In the Mind and the Heart

Kevin began piano after his older sister started lessons and quickly showed talent, encouraged by his parents. At 13, he nearly quit when his teacher left on tour, but he found a new teacher and continued. He later studied with notable instructors and at respected conservatories.
As a child in Virginia, Kevin took an immediate interest in piano. “Before I studied piano I’d go up to the piano and fool around on it, just make some noise,” he said. When Kevin was five, his nine-year-old sister started lessons, and he decided to follow her example. “My mother thought I’d grow tired of it, sitting on the hard bench for a couple of hours. But I didn’t. And that’s when they discovered I had some talent and should continue. My parents have always encouraged me but never forced me. Sometimes when you’re very young your parents have to give you a little push, because you haven’t developed a lot of self-discipline. You really want to practice, but other things seem more important at the moment. Parents can look ahead for you and help you see the road you want to take.”
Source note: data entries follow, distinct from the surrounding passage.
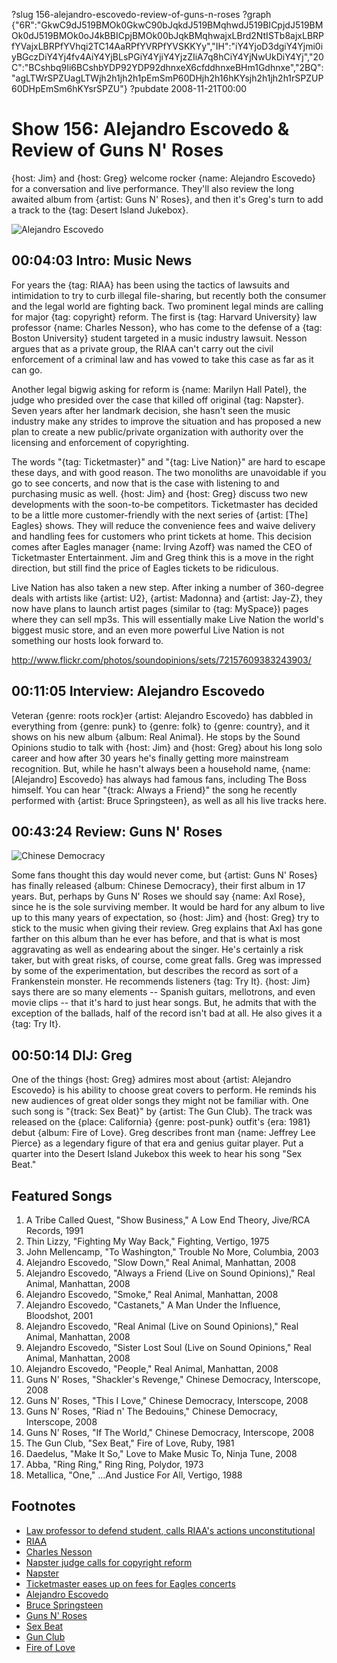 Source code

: ?slug 156-alejandro-escovedo-review-of-guns-n-roses
?graph {"6R":"GkwC9dJ519BMOk0GkwC90bJqkdJ519BMqhwdJ519BICpjdJ519BMOk0dJ519BMOk0oJ4kBBICpjBMOk00bJqkBMqhwajxLBrd2NtISTb8ajxLBRPfYVajxLBRPfYVhqi2TC14AaRPfYVRPfYVSKKYy","IH":"iY4YjoD3dgiY4Yjmi0iyBGczDiY4Yj4fv4AiY4YjBLsPGiY4YjiY4YjzZIiA7q8hCiY4YjNwUkDiY4Yj","20C":"BCshbq9Ii6BCshbYDP92YDP92dhnxeX6cfddhnxeBHm1Gdhnxe","2BQ":"agLTWrSPZUagLTWjh2h1jh2h1pEmSmP60DHjh2h16hKYsjh2h1jh2h1rSPZUP60DHpEmSm6hKYsrSPZU"}
?pubdate 2008-11-21T00:00

# Show 156: Alejandro Escovedo & Review of Guns N' Roses
{host: Jim} and {host: Greg} welcome rocker {name: Alejandro Escovedo} for a conversation and live performance. They'll also review the long awaited album from {artist: Guns N' Roses}, and then it's Greg's turn to add a track to the {tag: Desert Island Jukebox}.

![Alejandro Escovedo](https://static.soundopinions.org/images/2008/escovedo.jpg)

## 00:04:03 Intro: Music News
For years the {tag: RIAA} has been using the tactics of lawsuits and intimidation to try to curb illegal file-sharing, but recently both the consumer and the legal world are fighting back. Two prominent legal minds are calling for major {tag: copyright} reform. The first is {tag: Harvard University} law professor {name: Charles Nesson}, who has come to the defense of a {tag: Boston University} student targeted in a music industry lawsuit. Nesson argues that as a private group, the RIAA can't carry out the civil enforcement of a criminal law and has vowed to take this case as far as it can go.

Another legal bigwig asking for reform is {name: Marilyn Hall Patel}, the judge who presided over the case that killed off original {tag: Napster}. Seven years after her landmark decision, she hasn't seen the music industry make any strides to improve the situation and has proposed a new plan to create a new public/private organization with authority over the licensing and enforcement of copyrighting.

The words "{tag: Ticketmaster}" and "{tag: Live Nation}" are hard to escape these days, and with good reason. The two monoliths are unavoidable if you go to see concerts, and now that is the case with listening to and purchasing music as well. {host: Jim} and {host: Greg} discuss two new developments with the soon-to-be competitors. Ticketmaster has decided to be a little more customer-friendly with the next series of {artist: [The] Eagles} shows. They will reduce the convenience fees and waive delivery and handling fees for customers who print tickets at home. This decision comes after Eagles manager {name: Irving Azoff} was named the CEO of Ticketmaster Entertainment. Jim and Greg think this is a move in the right direction, but still find the price of Eagles tickets to be ridiculous.

Live Nation has also taken a new step. After inking a number of 360-degree deals with artists like {artist: U2}, {artist: Madonna} and {artist: Jay-Z}, they now have plans to launch artist pages (similar to {tag: MySpace}) pages where they can sell mp3s. This will essentially make Live Nation the world's biggest music store, and an even more powerful Live Nation is not something our hosts look forward to.

http://www.flickr.com/photos/soundopinions/sets/72157609383243903/

## 00:11:05 Interview: Alejandro Escovedo
Veteran {genre: roots rock}er {artist: Alejandro Escovedo} has dabbled in everything from {genre: punk} to {genre: folk} to {genre: country}, and it shows on his new album {album: Real Animal}. He stops by the Sound Opinions studio to talk with {host: Jim} and {host: Greg} about his long solo career and how after 30 years he's finally getting more mainstream recognition. But, while he hasn't always been a household name, {name: [Alejandro] Escovedo} has always had famous fans, including The Boss himself. You can hear "{track: Always a Friend}" the song he recently performed with {artist: Bruce Springsteen}, as well as all his live tracks here.

## 00:43:24 Review: Guns N' Roses
![Chinese Democracy](https://static.soundopinions.org/assets/156/20C0.jpg)

Some fans thought this day would never come, but {artist: Guns N' Roses} has finally released {album: Chinese Democracy}, their first album in 17 years. But, perhaps by Guns N' Roses we should say {name: Axl Rose}, since he is the sole surviving member. It would be hard for any album to live up to this many years of expectation, so {host: Jim} and {host: Greg} try to stick to the music when giving their review. Greg explains that Axl has gone farther on this album than he ever has before, and that is what is most aggravating as well as endearing about the singer. He's certainly a risk taker, but with great risks, of course, come great falls. Greg was impressed by some of the experimentation, but describes the record as sort of a Frankenstein monster. He recommends listeners {tag: Try It}. {host: Jim} says there are so many elements -- Spanish guitars, mellotrons, and even movie clips -- that it's hard to just hear songs. But, he admits that with the exception of the ballads, half of the record isn't bad at all. He also gives it a {tag: Try It}.

## 00:50:14 DIJ: Greg
One of the things {host: Greg} admires most about {artist: Alejandro Escovedo} is his ability to choose great covers to perform. He reminds his new audiences of great older songs they might not be familiar with. One such song is "{track: Sex Beat}" by {artist: The Gun Club}. The track was released on the {place: California} {genre: post-punk} outfit's {era: 1981} debut {album: Fire of Love}. Greg describes front man {name: Jeffrey Lee Pierce} as a legendary figure of that era and genius guitar player. Put a quarter into the Desert Island Jukebox this week to hear his song "Sex Beat."

## Featured Songs
1. A Tribe Called Quest, "Show Business," A Low End Theory, Jive/RCA Records, 1991
2. Thin Lizzy, "Fighting My Way Back," Fighting, Vertigo, 1975
3. John Mellencamp, "To Washington," Trouble No More, Columbia, 2003
4. Alejandro Escovedo, "Slow Down," Real Animal, Manhattan, 2008
5. Alejandro Escovedo, "Always a Friend (Live on Sound Opinions)," Real Animal, Manhattan, 2008 
6. Alejandro Escovedo, "Smoke," Real Animal, Manhattan, 2008
7. Alejandro Escovedo, "Castanets," A Man Under the Influence, Bloodshot, 2001
8. Alejandro Escovedo, "Real Animal (Live on Sound Opinions)," Real Animal, Manhattan, 2008 
9. Alejandro Escovedo, "Sister Lost Soul (Live on Sound Opinions," Real Animal, Manhattan, 2008 
10. Alejandro Escovedo, "People," Real Animal, Manhattan, 2008
11. Guns N' Roses, "Shackler's Revenge," Chinese Democracy, Interscope, 2008
12. Guns N' Roses, "This I Love," Chinese Democracy, Interscope, 2008
13. Guns N' Roses, "Riad n' The Bedouins," Chinese Democracy, Interscope, 2008
14. Guns N' Roses, "If The World," Chinese Democracy, Interscope, 2008
15. The Gun Club, "Sex Beat," Fire of Love, Ruby, 1981
16. Daedelus, "Make It So," Love to Make Music To, Ninja Tune, 2008
17. Abba, "Ring Ring," Ring Ring, Polydor, 1973
18. Metallica, "One," ...And Justice For All, Vertigo, 1988

## Footnotes
- [Law professor to defend student, calls RIAA's actions unconstitutional]()
- [RIAA](http://www.riaa.com/physicalpiracy.php)
- [Charles Nesson](http://cyber.law.harvard.edu/people/cnesson)
- [Napster judge calls for copyright reform](http://blog.wired.com/music/2008/11/napster-judge-s.html)
- [Napster](http://www.napster.com/)
- [Ticketmaster eases up on fees for Eagles concerts](http://www.nytimes.com/2008/11/13/arts/music/13arts-TICKETMASTER_BRF.html)
- [Alejandro Escovedo](http://www.alejandroescovedo.com/)
- [Bruce Springsteen](http://www.brucespringsteen.net/)
- [Guns N' Roses](http://www.gunsnroses.com/)
- [Sex Beat](http://www.last.fm/music/Sexbeat/_/Sexbeat)
- [Gun Club](http://www.allmusic.com/cg/amg.dll?p=amg&sql=1:THE|GUN|CLUB)
- [Fire of Love](http://www.amazon.com/Fire-Love-Gun-Club/dp/B00004YLBI)
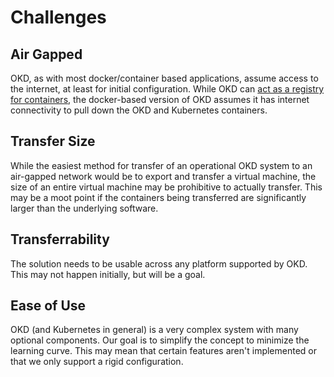 # Challenges

## Air Gapped

OKD, as with most docker/container based applications, assume access to the internet, at least for initial configuration.  While OKD can [act as a registry for containers](https://docs.openshift.com/container-platform/4.1/registry/architecture-component-imageregistry.html), the docker-based version of OKD assumes it has internet connectivity to pull down the OKD and Kubernetes containers.  

## Transfer Size

While the easiest method for transfer of an operational OKD system to an air-gapped network would be to export and transfer a virtual machine, the size of an entire virtual machine may be prohibitive to actually transfer.  This may be a moot point if the containers being transferred are significantly larger than the underlying software.

## Transferrability

The solution needs to be usable across any platform supported by OKD.  This may not happen initially, but will be a goal.

## Ease of Use

OKD (and Kubernetes in general) is a very complex system with many optional components.  Our goal is to simplify the concept to minimize the learning curve.  This may mean that certain features aren't implemented or that we only support a rigid configuration. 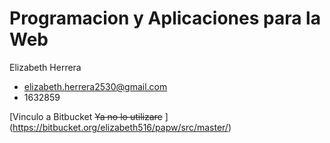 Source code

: # Programacion y Aplicaciones para la Web
Elizabeth Herrera
* elizabeth.herrera2530@gmail.com
* 1632859

[Vinculo a Bitbucket ~~Ya no lo utilizare~~ ] (https://bitbucket.org/elizabeth516/papw/src/master/)
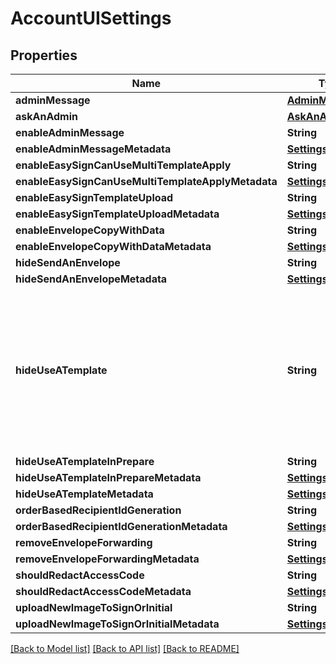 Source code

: # AccountUISettings

## Properties
Name | Type | Description | Notes
------------ | ------------- | ------------- | -------------
**adminMessage** | [**AdminMessage**](AdminMessage.md) |  | [optional] 
**askAnAdmin** | [**AskAnAdmin**](AskAnAdmin.md) |  | [optional] 
**enableAdminMessage** | **String** |  | [optional] 
**enableAdminMessageMetadata** | [**SettingsMetadata**](SettingsMetadata.md) |  | [optional] 
**enableEasySignCanUseMultiTemplateApply** | **String** |  | [optional] 
**enableEasySignCanUseMultiTemplateApplyMetadata** | [**SettingsMetadata**](SettingsMetadata.md) |  | [optional] 
**enableEasySignTemplateUpload** | **String** |  | [optional] 
**enableEasySignTemplateUploadMetadata** | [**SettingsMetadata**](SettingsMetadata.md) |  | [optional] 
**enableEnvelopeCopyWithData** | **String** |  | [optional] 
**enableEnvelopeCopyWithDataMetadata** | [**SettingsMetadata**](SettingsMetadata.md) |  | [optional] 
**hideSendAnEnvelope** | **String** |  | [optional] 
**hideSendAnEnvelopeMetadata** | [**SettingsMetadata**](SettingsMetadata.md) |  | [optional] 
**hideUseATemplate** | **String** | When set to **true**, the **Templates** menu is hidden from account users who are not Admins. The default value is **false**. | [optional] 
**hideUseATemplateInPrepare** | **String** |  | [optional] 
**hideUseATemplateInPrepareMetadata** | [**SettingsMetadata**](SettingsMetadata.md) |  | [optional] 
**hideUseATemplateMetadata** | [**SettingsMetadata**](SettingsMetadata.md) |  | [optional] 
**orderBasedRecipientIdGeneration** | **String** |  | [optional] 
**orderBasedRecipientIdGenerationMetadata** | [**SettingsMetadata**](SettingsMetadata.md) |  | [optional] 
**removeEnvelopeForwarding** | **String** |  | [optional] 
**removeEnvelopeForwardingMetadata** | [**SettingsMetadata**](SettingsMetadata.md) |  | [optional] 
**shouldRedactAccessCode** | **String** |  | [optional] 
**shouldRedactAccessCodeMetadata** | [**SettingsMetadata**](SettingsMetadata.md) |  | [optional] 
**uploadNewImageToSignOrInitial** | **String** |  | [optional] 
**uploadNewImageToSignOrInitialMetadata** | [**SettingsMetadata**](SettingsMetadata.md) |  | [optional] 

[[Back to Model list]](../README.md#documentation-for-models) [[Back to API list]](../README.md#documentation-for-api-endpoints) [[Back to README]](../README.md)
When Kevin was 10, his family moved back home to California. “By the time I was 12, I had no question I wanted to continue,” he said. “But at 13, I almost stopped when my teacher left on a concert tour and we had to find someone new.” Kevin finally became a student of Krzysztof Brzuza in San Diego and has attended the San Francisco Conservatory. He has also studied under Leon Fleischer at the Peabody Conservatory in Baltimore, Maryland, the oldest conservatory in the U.S.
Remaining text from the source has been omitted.